From: Tony Duell
Yes, it is a pity that the later board set (a) has the
jumper to
disable the built-in console port and (b) has the switchable divider
allowing higher baud rates so you generally don't need to :-)
Well, except for those of us who don't have any 20mA gear, and want to
standardize on EIA... :-)
Adjusting the RC clock is not hard given a frequency
counter, and it
doesn't have to be that precise.
The prints actually give the time for the pulse width on the two different
speed groups, so a well-calibrated 'scope should do it.
> So, how did the M9302 see a 'grant' to
start the whole process? Noise
> on an open input? Or maybe it powers up in that state?
The grants are the only (I think) unibus signals to be
active high.
Yup. A source of great confusion to me when I started working with the QBUS,
where they are asserted _low_!
I'd done a couple of DMA network interfaces on the UNIBUS, and so was totally
familiar with how it worked, and when I recently switched to QBUS (I had used
LSI-11's extensively BITD, but not done any hardware on them), that (and a
few other similar quirks) really threw me until I got a grip on them!
So if the grant chain is open at any point, the next
device along
(which might be the terminator) will have a grant input which is pulled
high by the pull-up resistor.
Not always! Some devices (e.g. KW11-P) do have a pull-up, but others (e.g.

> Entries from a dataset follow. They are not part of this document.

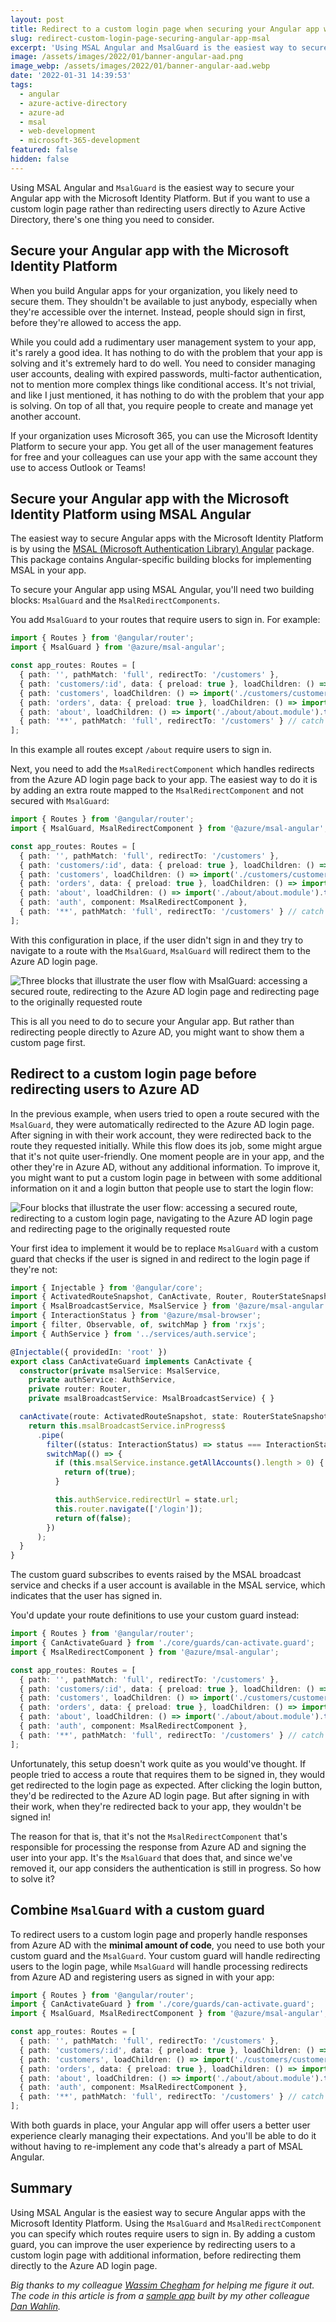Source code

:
 ```yaml
---
layout: post
title: Redirect to a custom login page when securing your Angular app with MSAL
slug: redirect-custom-login-page-securing-angular-app-msal
excerpt: 'Using MSAL Angular and MsalGuard is the easiest way to secure your Angular app with the Microsoft Identity Platform. But if you want to use a custom login page rather than redirecting users directly to Azure Active Directory, there''s one thing you need to consider.'
image: /assets/images/2022/01/banner-angular-aad.png
image_webp: /assets/images/2022/01/banner-angular-aad.webp
date: '2022-01-31 14:39:53'
tags:
  - angular
  - azure-active-directory
  - azure-ad
  - msal
  - web-development
  - microsoft-365-development
featured: false
hidden: false
---
```


Using MSAL Angular and `MsalGuard` is the easiest way to secure your Angular app with the Microsoft Identity Platform. But if you want to use a custom login page rather than redirecting users directly to Azure Active Directory, there's one thing you need to consider.

## Secure your Angular app with the Microsoft Identity Platform

When you build Angular apps for your organization, you likely need to secure them. They shouldn't be available to just anybody, especially when they're accessible over the internet. Instead, people should sign in first, before they're allowed to access the app.

While you could add a rudimentary user management system to your app, it's rarely a good idea. It has nothing to do with the problem that your app is solving and it's extremely hard to do well. You need to consider managing user accounts, dealing with expired passwords, multi-factor authentication, not to mention more complex things like conditional access. It's not trivial, and like I just mentioned, it has nothing to do with the problem that your app is solving. On top of all that, you require people to create and manage yet another account.

If your organization uses Microsoft 365, you can use the Microsoft Identity Platform to secure your app. You get all of the user management features for free and your colleagues can use your app with the same account they use to access Outlook or Teams!

## Secure your Angular app with the Microsoft Identity Platform using MSAL Angular

The easiest way to secure Angular apps with the Microsoft Identity Platform is by using the [MSAL (Microsoft Authentication Library) Angular](https://github.com/AzureAD/microsoft-authentication-library-for-js/tree/dev/lib/msal-angular) package. This package contains Angular-specific building blocks for implementing MSAL in your app.

To secure your Angular app using MSAL Angular, you'll need two building blocks: `MsalGuard` and the `MsalRedirectComponents`.

You add `MsalGuard` to your routes that require users to sign in. For example:

```typescript
import { Routes } from '@angular/router';
import { MsalGuard } from '@azure/msal-angular';

const app_routes: Routes = [
  { path: '', pathMatch: 'full', redirectTo: '/customers' },
  { path: 'customers/:id', data: { preload: true }, loadChildren: () => import('./customer/customer.module').then(m => m.CustomerModule), canActivate: [MsalGuard] },
  { path: 'customers', loadChildren: () => import('./customers/customers.module').then(m => m.CustomersModule), canActivate: [MsalGuard] },
  { path: 'orders', data: { preload: true }, loadChildren: () => import('./orders/orders.module').then(m => m.OrdersModule), canActivate: [MsalGuard] },
  { path: 'about', loadChildren: () => import('./about/about.module').then(m => m.AboutModule) },
  { path: '**', pathMatch: 'full', redirectTo: '/customers' } // catch any unfound routes and redirect to home page
];
```

In this example all routes except `/about` require users to sign in.

Next, you need to add the `MsalRedirectComponent` which handles redirects from the Azure AD login page back to your app. The easiest way to do it is by adding an extra route mapped to the `MsalRedirectComponent` and not secured with `MsalGuard`:

```typescript
import { Routes } from '@angular/router';
import { MsalGuard, MsalRedirectComponent } from '@azure/msal-angular';

const app_routes: Routes = [
  { path: '', pathMatch: 'full', redirectTo: '/customers' },
  { path: 'customers/:id', data: { preload: true }, loadChildren: () => import('./customer/customer.module').then(m => m.CustomerModule), canActivate: [MsalGuard] },
  { path: 'customers', loadChildren: () => import('./customers/customers.module').then(m => m.CustomersModule), canActivate: [MsalGuard] },
  { path: 'orders', data: { preload: true }, loadChildren: () => import('./orders/orders.module').then(m => m.OrdersModule), canActivate: [MsalGuard] },
  { path: 'about', loadChildren: () => import('./about/about.module').then(m => m.AboutModule) },
  { path: 'auth', component: MsalRedirectComponent },
  { path: '**', pathMatch: 'full', redirectTo: '/customers' } // catch any unfound routes and redirect to home page
];
```

With this configuration in place, if the user didn't sign in and they try to navigate to a route with the `MsalGuard`, `MsalGuard` will redirect them to the Azure AD login page.

<p><picture>
  <source srcset="/assets/images/2022/01/angular-aad-msalguard.webp" type="image/webp">
  <img src="/assets/images/2022/01/angular-aad-msalguard.png" alt="Three blocks that illustrate the user flow with MsalGuard: accessing a secured route, redirecting to the Azure AD login page and redirecting page to the originally requested route">
</picture></p>

This is all you need to do to secure your Angular app. But rather than redirecting people directly to Azure AD, you might want to show them a custom page first.

## Redirect to a custom login page before redirecting users to Azure AD

In the previous example, when users tried to open a route secured with the `MsalGuard`, they were automatically redirected to the Azure AD login page. After signing in with their work account, they were redirected back to the route they requested initially. While this flow does its job, some might argue that it's not quite user-friendly. One moment people are in your app, and the other they're in Azure AD, without any additional information. To improve it, you might want to put a custom login page in between with some additional information on it and a login button that people use to start the login flow:

<p><picture>
  <source srcset="/assets/images/2022/01/angular-aad-custom-guard.webp" type="image/webp">
  <img src="/assets/images/2022/01/angular-aad-custom-guard.png" alt="Four blocks that illustrate the user flow: accessing a secured route, redirecting to a custom login page, navigating to the Azure AD login page and redirecting page to the originally requested route">
</picture></p>

Your first idea to implement it would be to replace `MsalGuard` with a custom guard that checks if the user is signed in and redirect to the login page if they're not:

```typescript
import { Injectable } from '@angular/core';
import { ActivatedRouteSnapshot, CanActivate, Router, RouterStateSnapshot } from '@angular/router';
import { MsalBroadcastService, MsalService } from '@azure/msal-angular';
import { InteractionStatus } from '@azure/msal-browser';
import { filter, Observable, of, switchMap } from 'rxjs';
import { AuthService } from '../services/auth.service';

@Injectable({ providedIn: 'root' })
export class CanActivateGuard implements CanActivate {
  constructor(private msalService: MsalService,
    private authService: AuthService,
    private router: Router,
    private msalBroadcastService: MsalBroadcastService) { }

  canActivate(route: ActivatedRouteSnapshot, state: RouterStateSnapshot): Observable<boolean> | Promise<boolean> | boolean {
    return this.msalBroadcastService.inProgress$
      .pipe(
        filter((status: InteractionStatus) => status === InteractionStatus.None),
        switchMap(() => {
          if (this.msalService.instance.getAllAccounts().length > 0) {
            return of(true);
          }

          this.authService.redirectUrl = state.url;
          this.router.navigate(['/login']);
          return of(false);
        })
      );
  }
}
```

The custom guard subscribes to events raised by the MSAL broadcast service and checks if a user account is available in the MSAL service, which indicates that the user has signed in.

You'd update your route definitions to use your custom guard instead:

```typescript
import { Routes } from '@angular/router';
import { CanActivateGuard } from './core/guards/can-activate.guard';
import { MsalRedirectComponent } from '@azure/msal-angular';

const app_routes: Routes = [
  { path: '', pathMatch: 'full', redirectTo: '/customers' },
  { path: 'customers/:id', data: { preload: true }, loadChildren: () => import('./customer/customer.module').then(m => m.CustomerModule), canActivate: [CanActivateGuard] },
  { path: 'customers', loadChildren: () => import('./customers/customers.module').then(m => m.CustomersModule), canActivate: [CanActivateGuard] },
  { path: 'orders', data: { preload: true }, loadChildren: () => import('./orders/orders.module').then(m => m.OrdersModule), canActivate: [CanActivateGuard] },
  { path: 'about', loadChildren: () => import('./about/about.module').then(m => m.AboutModule) },
  { path: 'auth', component: MsalRedirectComponent },
  { path: '**', pathMatch: 'full', redirectTo: '/customers' } // catch any unfound routes and redirect to home page
];
```

Unfortunately, this setup doesn't work quite as you would've thought. If people tried to access a route that requires them to be signed in, they would get redirected to the login page as expected. After clicking the login button, they'd be redirected to the Azure AD login page. But after signing in with their work, when they're redirected back to your app, they wouldn't be signed in!

The reason for that is, that it's not the `MsalRedirectComponent` that's responsible for processing the response from Azure AD and signing the user into your app. It's the `MsalGuard` that does that, and since we've removed it, our app considers the authentication is still in progress. So how to solve it?

## Combine `MsalGuard` with a custom guard

To redirect users to a custom login page and properly handle responses from Azure AD with the **minimal amount of code**, you need to use both your custom guard and the `MsalGuard`. Your custom guard will handle redirecting users to the login page, while `MsalGuard` will handle processing redirects from Azure AD and registering users as signed in with your app:

```typescript
import { Routes } from '@angular/router';
import { CanActivateGuard } from './core/guards/can-activate.guard';
import { MsalGuard, MsalRedirectComponent } from '@azure/msal-angular';

const app_routes: Routes = [
  { path: '', pathMatch: 'full', redirectTo: '/customers' },
  { path: 'customers/:id', data: { preload: true }, loadChildren: () => import('./customer/customer.module').then(m => m.CustomerModule), canActivate: [CanActivateGuard, MsalGuard] },
  { path: 'customers', loadChildren: () => import('./customers/customers.module').then(m => m.CustomersModule), canActivate: [CanActivateGuard, MsalGuard] },
  { path: 'orders', data: { preload: true }, loadChildren: () => import('./orders/orders.module').then(m => m.OrdersModule), canActivate: [CanActivateGuard, MsalGuard] },
  { path: 'about', loadChildren: () => import('./about/about.module').then(m => m.AboutModule) },
  { path: 'auth', component: MsalRedirectComponent },
  { path: '**', pathMatch: 'full', redirectTo: '/customers' } // catch any unfound routes and redirect to home page
];
```

With both guards in place, your Angular app will offer users a better user experience clearly managing their expectations. And you'll be able to do it without having to re-implement any code that's already a part of MSAL Angular.

## Summary

Using MSAL Angular is the easiest way to secure Angular apps with the Microsoft Identity Platform. Using the `MsalGuard` and `MsalRedirectComponent` you can specify which routes require users to sign in. By adding a custom guard, you can improve the user experience by redirecting users to a custom login page with additional information, before redirecting them directly to the Azure AD login page.

_Big thanks to my colleague [Wassim Chegham](https://github.com/manekinekko) for helping me figure it out. The code in this article is from a [sample app](https://github.com/waldekmastykarz/Angular-JumpStart/tree/identity) built by my other colleague [Dan Wahlin](https://github.com/DanWahlin)._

DL11) only have a pull-down. I looked through a couple of UNIBUS handbooks,
to see if there was a spec for how to terminate a grant line, and there
isn't, which probably explains the variance in practice.
But any which do have a pull-up will generate a bogus 'grant' when there's a
break in the grant line between them and their upstream. But my theory of
noise on an open input may not apply (unless there are devices with _neither_
pull-up not pull-down - I'l too lazy to exhaustively look at UNIBUS device
prints ;-).
when that device gets the grant signal it will handle
SACK and also
will not pass the grant on to subsequent devices ... So obviously there
is no way the grant should get all the way to the terminator. But in
some cases (I think a device deasserting the request before it gets the
grant is one) the grant can get all the way along the bus.
Exactly. Device is requesting interrupt, but is e.g. reset at the same time
the CPU grants the interrupt - result, unwanted grant.
I am not sure why that was deemed to be a problem on
later machines and
not older ones (which run quite happily with the M930 terminator at
each end of the bus)
I think the deal is that an un-wanted grant can cause things to come to a
halt until a 'grant timeout' (the '75 Peripherals Handbook says this is 5-10
usec) happens, so the M9302 speeds that up.
Interestingly, I think the M9302 was a _later_ solution to this problem in
the 11/34. In the early ones, there's a 'SACK Timeout Module' (M8264) which I
think performs the same function, but at the _start_ of the bus. (I say
'think' because this module is poorly documented - e.g. I don't know of
anything which definitely states which slot to plug it into.)